--- Task objective ---
All of the records that follow need to be copied word for word, without the pictures.

Dataset entries

+++++

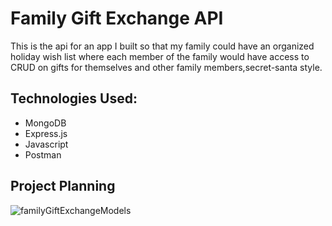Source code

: # Family Gift Exchange API
This is the api for an app I built so that my family could have an organized holiday wish list where each member of the family would have access to CRUD on gifts for themselves and other family members,secret-santa style.

## Technologies Used:
- MongoDB
- Express.js
- Javascript
- Postman

## Project Planning
![familyGiftExchangeModels](https://user-images.githubusercontent.com/60015240/103312467-21508780-49eb-11eb-88c1-20aab38988bf.jpg)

+++++

--- Result of the exercise ---
Source code

: # Family Gift Exchange API
This is the api for an app I built so that my family could have an organized holiday wish list where each member of the family would have access to CRUD on gifts for themselves and other family members,secret-santa style.

## Technologies Used:
- MongoDB
- Express.js
- Javascript
- Postman

## Project Planning
![familyGiftExchangeModels](https://user-images.githubusercontent.com/60015240/103312467-21508780-49eb-11eb-88c1-20aab38988bf.jpg)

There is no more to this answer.